== Assignment ==
Pictures are not repeated. Every line from the beginning of the entries through the one with "(Role: QA) |" is restated exactly.

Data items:

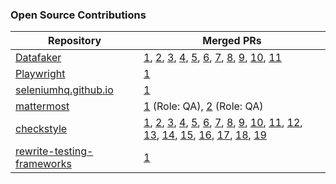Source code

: ### Open Source Contributions

| Repository | Merged PRs |
| ------- | ---------- |
| [Datafaker](https://github.com/datafaker-net/datafaker) | [1](https://github.com/datafaker-net/datafaker/pull/155), [2](https://github.com/datafaker-net/datafaker/pull/156), [3](https://github.com/datafaker-net/datafaker/pull/165), [4](https://github.com/datafaker-net/datafaker/pull/170), [5](https://github.com/datafaker-net/datafaker/pull/171), [6](https://github.com/datafaker-net/datafaker/pull/191), [7](https://github.com/datafaker-net/datafaker/pull/194), [8](https://github.com/datafaker-net/datafaker/pull/197), [9](https://github.com/datafaker-net/datafaker/pull/204), [10](https://github.com/datafaker-net/datafaker/pull/208), [11](https://github.com/datafaker-net/datafaker/pull/209)|
| [Playwright](https://github.com/microsoft/playwright) | [1](https://github.com/microsoft/playwright/pull/26537) |
| [seleniumhq.github.io ](https://github.com/SeleniumHQ/seleniumhq.github.io) | [1](https://github.com/SeleniumHQ/seleniumhq.github.io/pull/1458) |
| [mattermost](https://github.com/mattermost/mattermost) | [1](https://github.com/mattermost/mattermost/pull/24747) (Role: QA), [2](https://github.com/mattermost/mattermost/pull/24847) (Role: QA) |
| [checkstyle](https://github.com/checkstyle/checkstyle) | [1](https://github.com/checkstyle/checkstyle/pull/14309), [2](https://github.com/checkstyle/checkstyle/pull/14311), [3](https://github.com/checkstyle/checkstyle/pull/14323), [4](https://github.com/checkstyle/checkstyle/pull/14350), [5](https://github.com/checkstyle/checkstyle/pull/14354), [6](https://github.com/checkstyle/checkstyle/pull/14355), [7](https://github.com/checkstyle/checkstyle/pull/14411), [8](https://github.com/checkstyle/checkstyle/pull/14438), [9](https://github.com/checkstyle/checkstyle/pull/14470), [10](https://github.com/checkstyle/checkstyle/pull/16354), [11](https://github.com/checkstyle/checkstyle/pull/16364), [12](https://github.com/checkstyle/checkstyle/pull/16365), [13](https://github.com/checkstyle/checkstyle/pull/16372), [14](https://github.com/checkstyle/checkstyle/pull/16374), [15](https://github.com/checkstyle/checkstyle/pull/16383), [16](https://github.com/checkstyle/checkstyle/pull/16382), [17](https://github.com/checkstyle/checkstyle/pull/16389), [18](https://github.com/checkstyle/checkstyle/pull/16384), [19](https://github.com/checkstyle/checkstyle/pull/16390) |
| [rewrite-testing-frameworks](https://github.com/openrewrite/rewrite-testing-frameworks) | [1](https://github.com/openrewrite/rewrite-testing-frameworks/pull/594) |

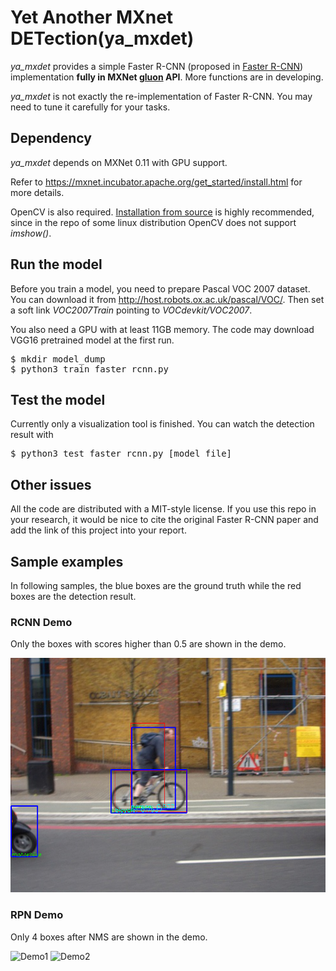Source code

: Yet Another MXnet DETection(ya_mxdet)
=====
*ya_mxdet* provides a simple Faster R-CNN
(proposed in [Faster R-CNN](https://arxiv.org/abs/1506.01497))
implementation **fully in MXNet [gluon](http://gluon.mxnet.io) API**. More functions are in developing.

*ya_mxdet* is not exactly the re-implementation of Faster R-CNN. You may need 
to tune it carefully for your tasks.

## Dependency
*ya_mxdet* depends on MXNet 0.11 with GPU support. 

 Refer to 
<https://mxnet.incubator.apache.org/get_started/install.html> for more details.

OpenCV is also required. [Installation from source](http://docs.opencv.org/master/d7/d9f/tutorial_linux_install.html) is highly recommended, since in the repo of some linux distribution OpenCV does not support *imshow()*.


## Run the model
Before you train a model, you need to prepare Pascal VOC 2007 dataset. You can 
download it from <http://host.robots.ox.ac.uk/pascal/VOC/>. Then set a soft 
link *VOC2007Train* pointing to *VOCdevkit/VOC2007*.

You also need a GPU with at least 11GB memory. The code may download VGG16 
pretrained model at the first run.
<pre>
$ mkdir model_dump
$ python3 train_faster_rcnn.py
</pre>

## Test the model
Currently only a visualization tool is finished. You can watch the detection 
result with 
<pre>
$ python3 test_faster_rcnn.py [model file]
</pre>

## Other issues
All the code are distributed with a MIT-style license. If you use this repo in your research, it would be nice to cite the original Faster R-CNN paper and add the link of this project into your report.

## Sample examples
In following samples, the blue boxes are the ground truth while the red boxes 
are the detection result. 
### RCNN Demo
Only the boxes with scores higher than 0.5 are shown in the demo. 

![Demo3](images/demo3.png)
### RPN Demo
Only 4 boxes after NMS are shown in the demo.

![Demo1](images/demo1.png)
![Demo2](images/demo2.png)
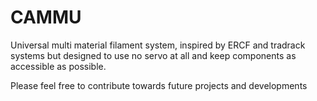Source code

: # CAMMU
Universal multi material filament system, inspired by ERCF and tradrack systems but designed to use no servo at all and keep components as accessible as possible.

Please feel free to contribute towards future projects and developments
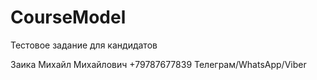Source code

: # CourseModel
Тестовое задание для кандидатов 


Заика Михайл Михайлович
+79787677839
Телеграм/WhatsApp/Viber
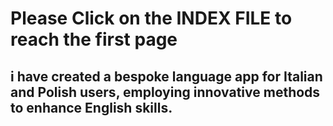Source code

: # Please Click on the INDEX FILE to reach the first page

## i have created a bespoke language app for Italian and Polish users, employing innovative methods to enhance English skills.
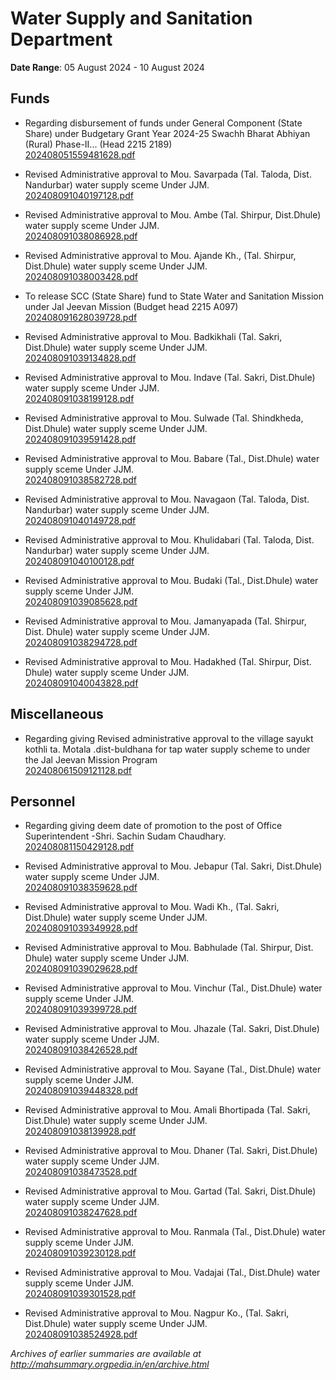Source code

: # Water Supply and Sanitation Department

**Date Range**: 05 August 2024 - 10 August 2024


## Funds
- Regarding disbursement of funds under General Component (State Share) under Budgetary Grant Year 2024-25 Swachh Bharat Abhiyan (Rural) Phase-II... (Head 2215 2189)\
  [202408051559481628.pdf](https://gr.maharashtra.gov.in/Site/Upload/Government%20Resolutions/English/202408051559481628.pdf)

- Revised Administrative approval to Mou. Savarpada (Tal. Taloda, Dist. Nandurbar) water supply sceme Under JJM.\
  [202408091040197128.pdf](https://gr.maharashtra.gov.in/Site/Upload/Government%20Resolutions/English/202408091040197128.pdf)

- Revised Administrative approval to Mou. Ambe (Tal. Shirpur, Dist.Dhule) water supply sceme Under JJM.\
  [202408091038086928.pdf](https://gr.maharashtra.gov.in/Site/Upload/Government%20Resolutions/English/202408091038086928.pdf)

- Revised Administrative approval to Mou. Ajande Kh., (Tal. Shirpur, Dist.Dhule) water supply sceme Under JJM.\
  [202408091038003428.pdf](https://gr.maharashtra.gov.in/Site/Upload/Government%20Resolutions/English/202408091038003428.pdf)

- To release SCC (State Share) fund to State Water and Sanitation Mission under Jal Jeevan Mission (Budget head 2215 A097)\
  [202408091628039728.pdf](https://gr.maharashtra.gov.in/Site/Upload/Government%20Resolutions/English/202408091628039728.pdf)

- Revised Administrative approval to Mou. Badkikhali (Tal. Sakri, Dist.Dhule) water supply sceme Under JJM.\
  [202408091039134828.pdf](https://gr.maharashtra.gov.in/Site/Upload/Government%20Resolutions/English/202408091039134828.pdf)

- Revised Administrative approval to Mou. Indave (Tal. Sakri, Dist.Dhule) water supply sceme Under JJM.\
  [202408091038199128.pdf](https://gr.maharashtra.gov.in/Site/Upload/Government%20Resolutions/English/202408091038199128.pdf)

- Revised Administrative approval to Mou. Sulwade (Tal. Shindkheda, Dist.Dhule) water supply sceme Under JJM.\
  [202408091039591428.pdf](https://gr.maharashtra.gov.in/Site/Upload/Government%20Resolutions/English/202408091039591428.pdf)

- Revised Administrative approval to Mou. Babare (Tal., Dist.Dhule) water supply sceme Under JJM.\
  [202408091038582728.pdf](https://gr.maharashtra.gov.in/Site/Upload/Government%20Resolutions/English/202408091038582728.pdf)

- Revised Administrative approval to Mou. Navagaon (Tal. Taloda, Dist. Nandurbar) water supply sceme Under JJM.\
  [202408091040149728.pdf](https://gr.maharashtra.gov.in/Site/Upload/Government%20Resolutions/English/202408091040149728.pdf)

- Revised Administrative approval to Mou. Khulidabari (Tal. Taloda, Dist. Nandurbar) water supply sceme Under JJM.\
  [202408091040100128.pdf](https://gr.maharashtra.gov.in/Site/Upload/Government%20Resolutions/English/202408091040100128.pdf)

- Revised Administrative approval to Mou. Budaki (Tal., Dist.Dhule) water supply sceme Under JJM.\
  [202408091039085628.pdf](https://gr.maharashtra.gov.in/Site/Upload/Government%20Resolutions/English/202408091039085628.pdf)

- Revised Administrative approval to Mou. Jamanyapada (Tal. Shirpur, Dist. Dhule) water supply sceme Under JJM.\
  [202408091038294728.pdf](https://gr.maharashtra.gov.in/Site/Upload/Government%20Resolutions/English/202408091038294728.pdf)

- Revised Administrative approval to Mou. Hadakhed (Tal. Shirpur, Dist. Dhule) water supply sceme Under JJM.\
  [202408091040043828.pdf](https://gr.maharashtra.gov.in/Site/Upload/Government%20Resolutions/English/202408091040043828.pdf)

## Miscellaneous
- Regarding giving Revised administrative approval to the village sayukt kothli ta. Motala .dist-buldhana for tap water supply scheme to under the Jal Jeevan Mission Program\
  [202408061509121128.pdf](https://gr.maharashtra.gov.in/Site/Upload/Government%20Resolutions/English/202408061509121128.pdf)

## Personnel
- Regarding giving deem date of promotion to the post of Office Superintendent -Shri. Sachin Sudam Chaudhary.\
  [202408081150429128.pdf](https://gr.maharashtra.gov.in/Site/Upload/Government%20Resolutions/English/202408081150429128.pdf)

- Revised Administrative approval to Mou. Jebapur (Tal. Sakri, Dist.Dhule) water supply sceme Under JJM.\
  [202408091038359628.pdf](https://gr.maharashtra.gov.in/Site/Upload/Government%20Resolutions/English/202408091038359628.pdf)

- Revised Administrative approval to Mou. Wadi Kh., (Tal. Sakri, Dist.Dhule) water supply sceme Under JJM.\
  [202408091039349928.pdf](https://gr.maharashtra.gov.in/Site/Upload/Government%20Resolutions/English/202408091039349928.pdf)

- Revised Administrative approval to Mou. Babhulade (Tal. Shirpur, Dist. Dhule) water supply sceme Under JJM.\
  [202408091039029628.pdf](https://gr.maharashtra.gov.in/Site/Upload/Government%20Resolutions/English/202408091039029628.pdf)

- Revised Administrative approval to Mou. Vinchur (Tal., Dist.Dhule) water supply sceme Under JJM.\
  [202408091039399728.pdf](https://gr.maharashtra.gov.in/Site/Upload/Government%20Resolutions/English/202408091039399728.pdf)

- Revised Administrative approval to Mou. Jhazale (Tal. Sakri, Dist.Dhule) water supply sceme Under JJM.\
  [202408091038426528.pdf](https://gr.maharashtra.gov.in/Site/Upload/Government%20Resolutions/English/202408091038426528.pdf)

- Revised Administrative approval to Mou. Sayane (Tal., Dist.Dhule) water supply sceme Under JJM.\
  [202408091039448328.pdf](https://gr.maharashtra.gov.in/Site/Upload/Government%20Resolutions/English/202408091039448328.pdf)

- Revised Administrative approval to Mou. Amali Bhortipada (Tal. Sakri, Dist.Dhule) water supply sceme Under JJM.\
  [202408091038139928.pdf](https://gr.maharashtra.gov.in/Site/Upload/Government%20Resolutions/English/202408091038139928.pdf)

- Revised Administrative approval to Mou. Dhaner (Tal. Sakri, Dist.Dhule) water supply sceme Under JJM.\
  [202408091038473528.pdf](https://gr.maharashtra.gov.in/Site/Upload/Government%20Resolutions/English/202408091038473528.pdf)

- Revised Administrative approval to Mou. Gartad (Tal. Sakri, Dist.Dhule) water supply sceme Under JJM.\
  [202408091038247628.pdf](https://gr.maharashtra.gov.in/Site/Upload/Government%20Resolutions/English/202408091038247628.pdf)

- Revised Administrative approval to Mou. Ranmala (Tal., Dist.Dhule) water supply sceme Under JJM.\
  [202408091039230128.pdf](https://gr.maharashtra.gov.in/Site/Upload/Government%20Resolutions/English/202408091039230128.pdf)

- Revised Administrative approval to Mou. Vadajai (Tal., Dist.Dhule) water supply sceme Under JJM.\
  [202408091039301528.pdf](https://gr.maharashtra.gov.in/Site/Upload/Government%20Resolutions/English/202408091039301528.pdf)

- Revised Administrative approval to Mou. Nagpur Ko., (Tal. Sakri, Dist.Dhule) water supply sceme Under JJM.\
  [202408091038524928.pdf](https://gr.maharashtra.gov.in/Site/Upload/Government%20Resolutions/English/202408091038524928.pdf)


*Archives of earlier summaries are available at http://mahsummary.orgpedia.in/en/archive.html*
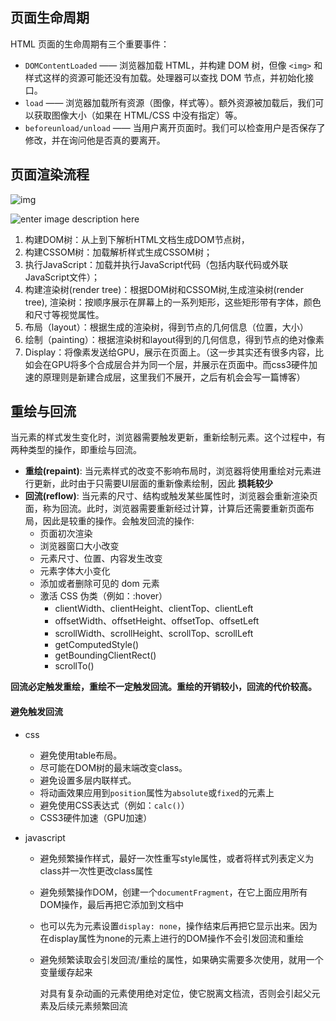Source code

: ## 页面生命周期

HTML 页面的生命周期有三个重要事件：

- `DOMContentLoaded` —— 浏览器加载 HTML，并构建 DOM 树，但像 `<img>` 和样式这样的资源可能还没有加载。处理器可以查找 DOM 节点，并初始化接口。
- `load` —— 浏览器加载所有资源（图像，样式等）。额外资源被加载后，我们可以获取图像大小（如果在 HTML/CSS 中没有指定）等。
- `beforeunload/unload` —— 当用户离开页面时。我们可以检查用户是否保存了修改，并在询问他是否真的要离开。



## 页面渲染流程

![img](https://tuchuang-zc.oss-cn-shenzhen.aliyuncs.com/site-pictures/critical-rendering-path.png) 

![enter image description here](https://user-gold-cdn.xitu.io/2019/8/30/16ce245b8f160035?imageView2/0/w/1280/h/960/format/webp/ignore-error/1)



1. 构建DOM树：从上到下解析HTML文档生成DOM节点树，
2. 构建CSSOM树：加载解析样式生成CSSOM树；
3. 执行JavaScript：加载并执行JavaScript代码（包括内联代码或外联JavaScript文件）；
4. 构建渲染树(render tree)：根据DOM树和CSSOM树,生成渲染树(render tree), 渲染树：按顺序展示在屏幕上的一系列矩形，这些矩形带有字体，颜色和尺寸等视觉属性。
5. 布局（layout）：根据生成的渲染树，得到节点的几何信息（位置，大小）
6. 绘制（painting）：根据渲染树和layout得到的几何信息，得到节点的绝对像素
7. Display：将像素发送给GPU，展示在页面上。（这一步其实还有很多内容，比如会在GPU将多个合成层合并为同一个层，并展示在页面中。而css3硬件加速的原理则是新建合成层，这里我们不展开，之后有机会会写一篇博客）



## 重绘与回流

当元素的样式发生变化时，浏览器需要触发更新，重新绘制元素。这个过程中，有两种类型的操作，即重绘与回流。 

- **重绘(repaint)**: 当元素样式的改变不影响布局时，浏览器将使用重绘对元素进行更新，此时由于只需要UI层面的重新像素绘制，因此 **损耗较少**
- **回流(reflow)**: 当元素的尺寸、结构或触发某些属性时，浏览器会重新渲染页面，称为回流。此时，浏览器需要重新经过计算，计算后还需要重新页面布局，因此是较重的操作。会触发回流的操作:
  - 页面初次渲染
  - 浏览器窗口大小改变
  - 元素尺寸、位置、内容发生改变
  - 元素字体大小变化
  - 添加或者删除可见的 dom 元素
  - 激活 CSS 伪类（例如：:hover）
    - clientWidth、clientHeight、clientTop、clientLeft
    - offsetWidth、offsetHeight、offsetTop、offsetLeft
    - scrollWidth、scrollHeight、scrollTop、scrollLeft
    - getComputedStyle()
    - getBoundingClientRect()
    - scrollTo()

 **回流必定触发重绘，重绘不一定触发回流。重绘的开销较小，回流的代价较高。** 



#### 避免触发回流

- css

  - 避免使用table布局。
  - 尽可能在DOM树的最末端改变class。
  - 避免设置多层内联样式。
  - 将动画效果应用到`position`属性为`absolute`或`fixed`的元素上
  - 避免使用CSS表达式（例如：`calc()`）
  - CSS3硬件加速（GPU加速）

- javascript

  - 避免频繁操作样式，最好一次性重写style属性，或者将样式列表定义为class并一次性更改class属性	

  - 避免频繁操作DOM，创建一个`documentFragment`，在它上面应用所有DOM操作，最后再把它添加到文档中

  - 也可以先为元素设置`display: none`，操作结束后再把它显示出来。因为在display属性为none的元素上进行的DOM操作不会引发回流和重绘

  - 避免频繁读取会引发回流/重绘的属性，如果确实需要多次使用，就用一个变量缓存起来

    对具有复杂动画的元素使用绝对定位，使它脱离文档流，否则会引起父元素及后续元素频繁回流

== Answer section ==
Source code

: ### Open Source Contributions

| Repository | Merged PRs |
| ------- | ---------- |
| [Datafaker](https://github.com/datafaker-net/datafaker) | [1](https://github.com/datafaker-net/datafaker/pull/155), [2](https://github.com/datafaker-net/datafaker/pull/156), [3](https://github.com/datafaker-net/datafaker/pull/165), [4](https://github.com/datafaker-net/datafaker/pull/170), [5](https://github.com/datafaker-net/datafaker/pull/171), [6](https://github.com/datafaker-net/datafaker/pull/191), [7](https://github.com/datafaker-net/datafaker/pull/194), [8](https://github.com/datafaker-net/datafaker/pull/197), [9](https://github.com/datafaker-net/datafaker/pull/204), [10](https://github.com/datafaker-net/datafaker/pull/208), [11](https://github.com/datafaker-net/datafaker/pull/209)|
| [Playwright](https://github.com/microsoft/playwright) | [1](https://github.com/microsoft/playwright/pull/26537) |
| [seleniumhq.github.io ](https://github.com/SeleniumHQ/seleniumhq.github.io) | [1](https://github.com/SeleniumHQ/seleniumhq.github.io/pull/1458) |
| [mattermost](https://github.com/mattermost/mattermost) | [1](https://github.com/mattermost/mattermost/pull/24747) (Role: QA), [2](https://github.com/mattermost/mattermost/pull/24847) (Role: QA) |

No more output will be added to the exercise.